Ojo: ser firmes no equivale a ser violentos (parte II)

Así como estamos dispuestos incondicionalmente a respetar a nuestros hijos, a acompañarlos y adaptarnos a sus necesidades, llegado un momento de su desarrollo evolutivo, es deseable mostrarles que, en ocasiones, los demás también necesitan y esperan ser respetados, acompañados y complacidos. Por ejemplo, si el niño está aburrido y quiere jugar con nosotros, podemos dejar nuestra tarea pendiente para ir a jugar con él, explicándole que luego de un tiempo debemos regresar a nuestra tarea y que esperamos que él nos permita realizarla, transando así, por «un ratito tú y otro ratito yo».

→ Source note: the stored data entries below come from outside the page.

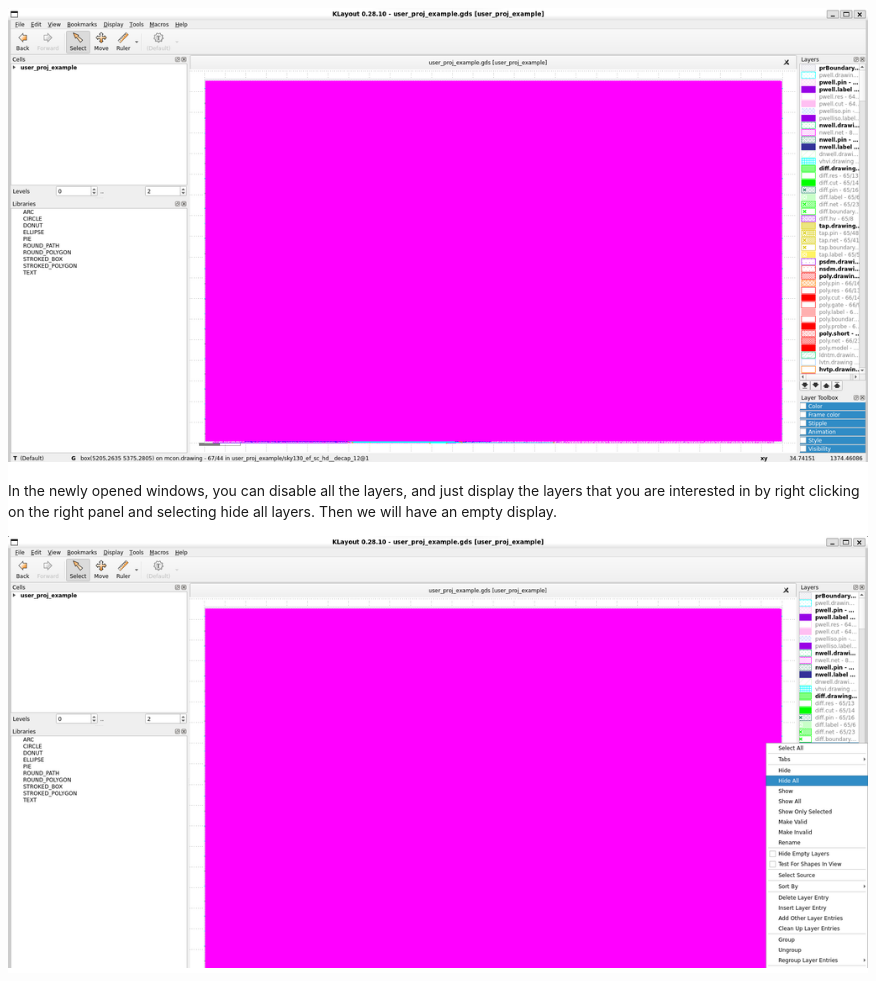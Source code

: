 ![Klayout opens the layout file with tech data](images/4.4.2-klayout-gds-wtech-0.png)

In the newly opened windows, you can disable all the layers, and just display the layers that you are interested in by right clicking on the right panel and selecting hide all layers. Then we will have an empty display.

![Klayout opens the layout file with tech data, hide-all layer](images/4.4.2-klayout-gds-wtech-hide-all.png)
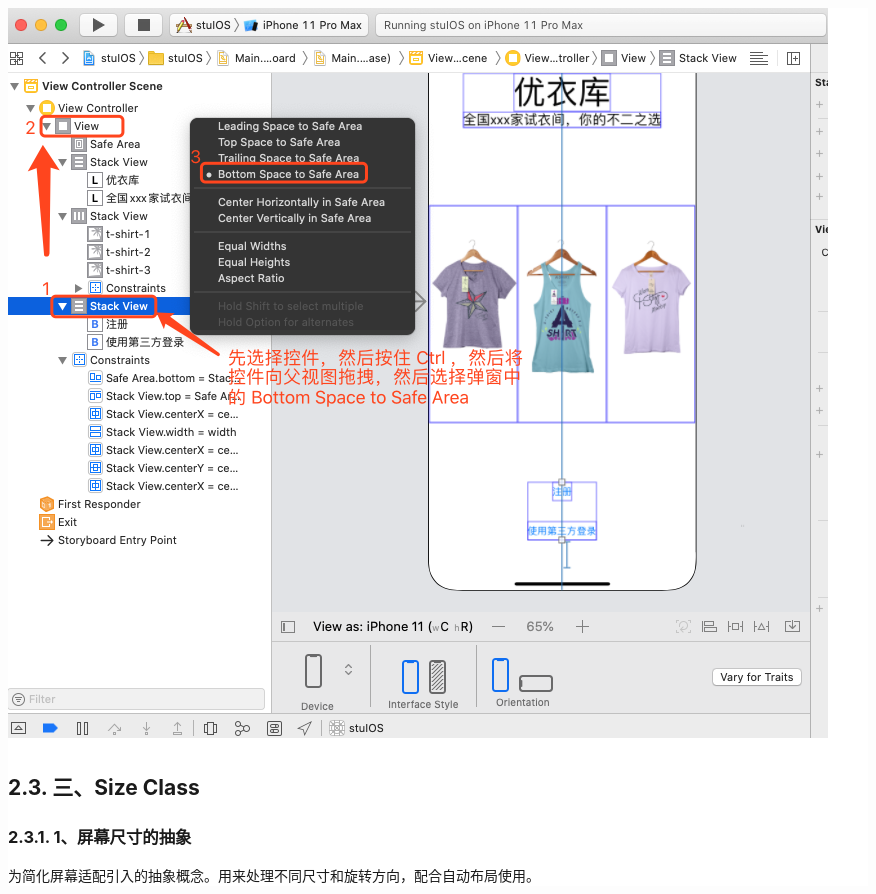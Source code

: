 ![](pics/57-添加相对于父视图底部约束方式2.png)

## 2.3. 三、Size Class

### 2.3.1. 1、屏幕尺寸的抽象

为简化屏幕适配引入的抽象概念。用来处理不同尺寸和旋转方向，配合自动布局使用。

El problema surge cuando los adultos no sabemos reconocer, nombrar, por tanto explicar y pedir asertivamente a nuestros hijos, lo que necesitamos de ellos. Tal vez porque nadie nos enseñó a reconocer y pedir de un modo transparente lo que necesitamos durante nuestra propia infancia plagada de tratos autoritarios, exigencias desmedidas y descalificaciones constantes hacia nuestras necesidades legítimas. Así las cosas, los elementos quedan servidos para que padres y madres, incluidos los que decidimos apostar por la crianza respetuosa o intentamos practicarla, seamos susceptibles de atravesar los linderos hacia el tan denigrado «exceso de permisividad». Me refiero a los casos de niños que se violentan, patean, gritan y golpean a sus padres o a otros si no se les complace de inmediato, en todo momento y sin tregua. Niños que sistemáticamente desconocen y se niegan a dar cabida al deseo de otros. Niños que luego llamamos tiranos.

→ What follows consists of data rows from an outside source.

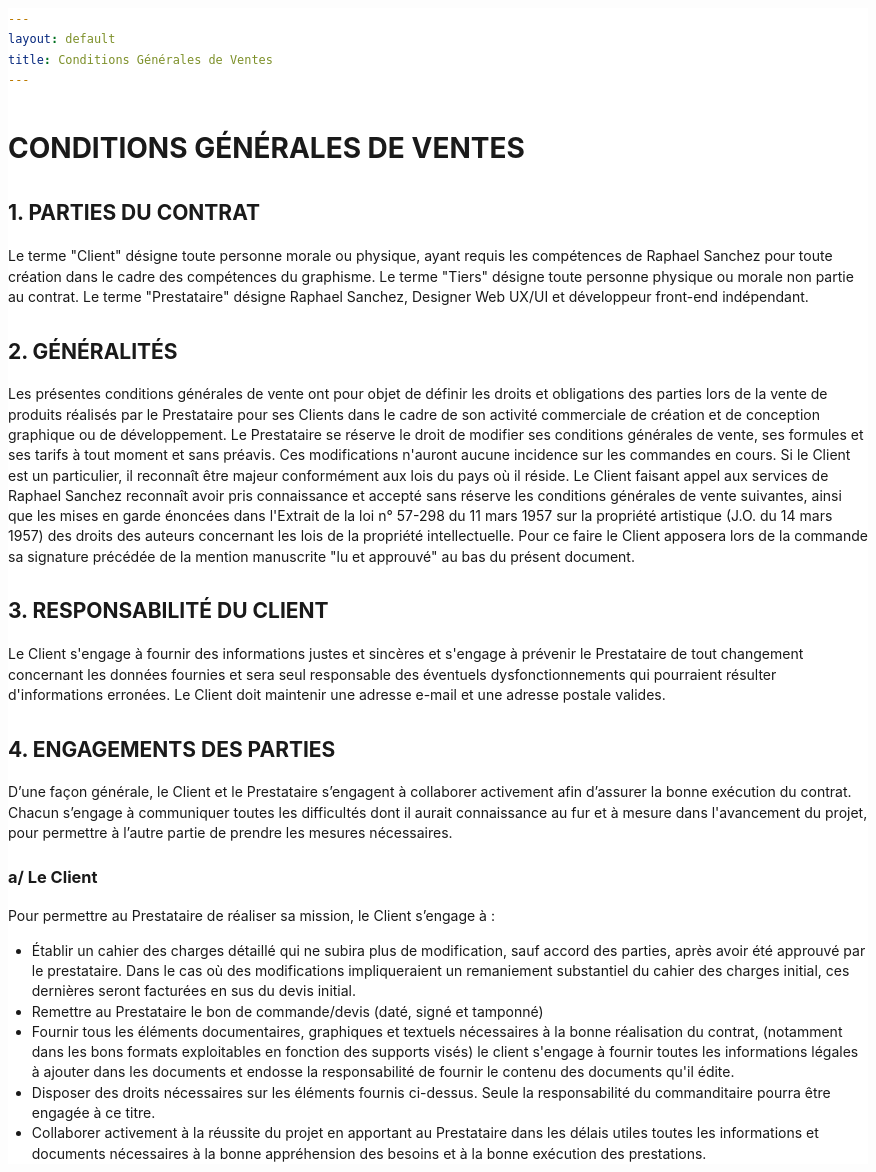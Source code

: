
 ```yaml
---
layout: default
title: Conditions Générales de Ventes
---
```


# CONDITIONS GÉNÉRALES DE VENTES

## 1. PARTIES DU CONTRAT

Le terme "Client" désigne toute personne morale ou physique, ayant requis les compétences de Raphael Sanchez pour toute création dans le cadre des compétences du graphisme. Le terme "Tiers" désigne toute personne physique ou morale non partie au contrat. Le terme "Prestataire" désigne Raphael Sanchez, Designer Web UX/UI et développeur front-end indépendant.

## 2. GÉNÉRALITÉS

Les présentes conditions générales de vente ont pour objet de définir les droits et obligations des parties lors de la vente de produits réalisés par le Prestataire pour ses Clients dans le cadre de son activité commerciale de création et de conception graphique ou de développement. Le Prestataire se réserve le droit de modifier ses conditions générales de vente, ses formules et ses tarifs à tout moment et sans préavis. Ces modifications n'auront aucune incidence sur les commandes en cours. Si le Client est un particulier, il reconnaît être majeur conformément aux lois du pays où il réside.
Le Client faisant appel aux services de Raphael Sanchez reconnaît avoir pris connaissance et accepté sans réserve les conditions générales de vente suivantes, ainsi que les mises en garde énoncées dans l'Extrait de la loi n° 57-298 du 11 mars 1957 sur la propriété artistique (J.O. du 14 mars 1957) des droits des auteurs concernant les lois de la propriété intellectuelle. Pour ce faire le Client apposera lors de la commande sa signature précédée de la mention manuscrite "lu et approuvé" au bas du présent document.

## 3. RESPONSABILITÉ DU CLIENT

Le Client s'engage à fournir des informations justes et sincères et s'engage à prévenir le Prestataire de tout changement concernant les données fournies et sera seul responsable des éventuels dysfonctionnements qui pourraient résulter d'informations erronées. Le Client doit maintenir une adresse e-mail et une adresse postale valides.

## 4. ENGAGEMENTS DES PARTIES

D’une façon générale, le Client et le Prestataire s’engagent à collaborer activement afin d’assurer la bonne exécution du contrat. Chacun s’engage à communiquer toutes les difficultés dont il aurait connaissance au fur et à mesure dans l'avancement du projet, pour permettre à l’autre partie de prendre les mesures nécessaires.

### a/ Le Client

Pour permettre au Prestataire de réaliser sa mission, le Client s’engage à :
- Établir un cahier des charges détaillé qui ne subira plus de modification, sauf accord des parties, après avoir été approuvé par le prestataire. Dans le cas où des modifications impliqueraient un remaniement substantiel du cahier des charges initial, ces dernières seront facturées en sus du devis initial.
- Remettre au Prestataire le bon de commande/devis (daté, signé et tamponné)
- Fournir tous les éléments documentaires, graphiques et textuels nécessaires à la bonne réalisation du contrat, (notamment dans les bons formats exploitables en fonction des supports visés) le client s'engage à fournir toutes les informations légales à ajouter dans les documents et endosse la responsabilité de fournir le contenu des documents qu'il édite.
- Disposer des droits nécessaires sur les éléments fournis ci-dessus. Seule la responsabilité du commanditaire pourra être engagée à ce titre.
- Collaborer activement à la réussite du projet en apportant au Prestataire dans les délais utiles toutes les informations et documents nécessaires à la bonne appréhension des besoins et à la bonne exécution des prestations.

Pero la responsabilidad es de nosotros los adultos que al no saber cómo pedir lo que esperamos, impedimos que el niño reconozca e interiorice los límites razonables así como su propia capacidad de cooperación, altruismo y reciprocidad. Según mi criterio, esto resulta nefasto para nuestro hijo a quien le saboteamos las habilidades para negociar, acordar y fluir en el entorno compartido con otros. Aclaremos que no hablo de adaptar a los niños a un orden social injusto con demandas desmedidas, pero tampoco se trata de saltar hacia el extremo de «desadaptarlos» del mundo donde necesariamente tienen que desarrollar habilidades de convivencia. Se trata de apostar por el equilibrio entre dar y recibir, ser flexibles y ser firmes. Como los equilibristas quienes oscilan a ratos hacia la derecha y luego hacia la izquierda, para sortear la gravedad y mantenerse caminando.

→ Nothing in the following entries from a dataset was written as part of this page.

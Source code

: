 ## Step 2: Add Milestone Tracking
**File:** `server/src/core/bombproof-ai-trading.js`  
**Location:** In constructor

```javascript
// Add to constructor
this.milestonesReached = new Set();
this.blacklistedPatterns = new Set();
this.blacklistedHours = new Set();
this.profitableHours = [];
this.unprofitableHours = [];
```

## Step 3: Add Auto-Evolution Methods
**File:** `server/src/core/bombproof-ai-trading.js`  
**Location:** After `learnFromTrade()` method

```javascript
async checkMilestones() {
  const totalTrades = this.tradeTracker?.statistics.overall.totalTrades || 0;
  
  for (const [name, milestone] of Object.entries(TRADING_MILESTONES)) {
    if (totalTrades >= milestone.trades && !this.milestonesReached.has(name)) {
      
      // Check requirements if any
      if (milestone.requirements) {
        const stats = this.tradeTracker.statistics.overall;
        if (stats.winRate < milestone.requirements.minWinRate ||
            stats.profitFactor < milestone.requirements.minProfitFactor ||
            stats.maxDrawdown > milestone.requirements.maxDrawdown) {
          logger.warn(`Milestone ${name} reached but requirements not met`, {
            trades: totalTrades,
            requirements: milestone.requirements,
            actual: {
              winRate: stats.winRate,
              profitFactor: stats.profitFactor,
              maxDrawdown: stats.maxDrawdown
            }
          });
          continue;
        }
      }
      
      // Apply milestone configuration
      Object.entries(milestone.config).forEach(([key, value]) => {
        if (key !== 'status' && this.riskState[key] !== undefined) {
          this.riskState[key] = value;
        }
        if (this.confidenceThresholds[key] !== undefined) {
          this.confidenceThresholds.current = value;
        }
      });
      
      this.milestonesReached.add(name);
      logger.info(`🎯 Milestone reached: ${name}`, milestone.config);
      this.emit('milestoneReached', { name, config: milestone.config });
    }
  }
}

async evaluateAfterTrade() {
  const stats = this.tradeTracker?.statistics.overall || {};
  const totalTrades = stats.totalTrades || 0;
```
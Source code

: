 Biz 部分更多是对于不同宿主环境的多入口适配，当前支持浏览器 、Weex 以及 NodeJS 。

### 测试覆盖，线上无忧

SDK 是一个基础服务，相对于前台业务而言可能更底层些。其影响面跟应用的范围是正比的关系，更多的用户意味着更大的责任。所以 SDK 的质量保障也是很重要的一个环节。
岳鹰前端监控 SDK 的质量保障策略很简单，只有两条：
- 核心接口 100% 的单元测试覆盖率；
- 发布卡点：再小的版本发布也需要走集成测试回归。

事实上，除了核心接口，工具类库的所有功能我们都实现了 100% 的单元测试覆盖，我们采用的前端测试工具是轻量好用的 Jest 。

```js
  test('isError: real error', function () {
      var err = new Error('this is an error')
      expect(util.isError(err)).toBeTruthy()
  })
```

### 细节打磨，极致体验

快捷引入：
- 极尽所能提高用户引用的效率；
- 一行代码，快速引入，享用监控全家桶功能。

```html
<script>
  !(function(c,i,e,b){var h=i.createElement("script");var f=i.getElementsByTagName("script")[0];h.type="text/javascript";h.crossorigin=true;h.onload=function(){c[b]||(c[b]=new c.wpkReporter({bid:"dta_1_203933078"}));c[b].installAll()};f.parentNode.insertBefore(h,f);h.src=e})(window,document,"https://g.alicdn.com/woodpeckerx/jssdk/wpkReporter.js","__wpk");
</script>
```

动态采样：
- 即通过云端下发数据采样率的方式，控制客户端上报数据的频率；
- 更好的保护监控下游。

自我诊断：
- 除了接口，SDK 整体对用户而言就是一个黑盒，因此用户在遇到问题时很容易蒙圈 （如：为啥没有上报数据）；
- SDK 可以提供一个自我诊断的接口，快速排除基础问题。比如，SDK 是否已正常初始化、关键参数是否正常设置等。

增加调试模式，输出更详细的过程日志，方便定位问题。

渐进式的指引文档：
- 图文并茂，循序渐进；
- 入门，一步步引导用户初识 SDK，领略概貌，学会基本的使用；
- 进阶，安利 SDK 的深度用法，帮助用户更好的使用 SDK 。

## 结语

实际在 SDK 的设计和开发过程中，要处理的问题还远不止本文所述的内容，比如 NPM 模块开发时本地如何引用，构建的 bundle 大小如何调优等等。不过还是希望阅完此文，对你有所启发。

Comunicar al niño lo que sentimos sin menoscabar a la persona («me canso mucho cuando tengo que recoger todo el desorden en la sala» en lugar de «eres un desordenado»), enseñarles a reconocer nuestras necesidades y lo que esperamos de ellos (hemos jugado juntos toda la tarde, ahora mamá necesita concentrarse en hacer un informe de trabajo, luego podemos seguir jugando), impedir que dañe a otros o que irrespete el derecho de otros (no pegamos a los demás ni tomamos sus pertenencias sin permiso), y si es necesario hacerlo con firmeza pero al mismo tiempo con amabilidad, también constituye una faceta indispensable de la crianza respetuosa.

Aquí aprovecho para insistir en que actuar con firmeza cuando es necesario, no significa usar la violencia. Aunque nadie nos enseñó cómo hacerlo, a pesar de que no tengamos referentes, podemos aprender a ser firmes y al mismo tiempo amables. Tal vez para comprenderlo y llevarlo a la práctica de un modo equilibrado, genuino y sostenible, necesitemos primero revisar nuestras propias historias infantiles afectadas por los estragos de la crianza coercitiva, que ahora desde el rol de padres, reeditamos inconscientemente situándonos en los extremos de la culpa, el miedo y la sumisión o del autoritarismo, la ira y la imposición. Organizados así, indefectiblemente habrá caldo de cultivo para que surja un abusador y un abusado. Y esto no es lo que queremos para nuestros hijos.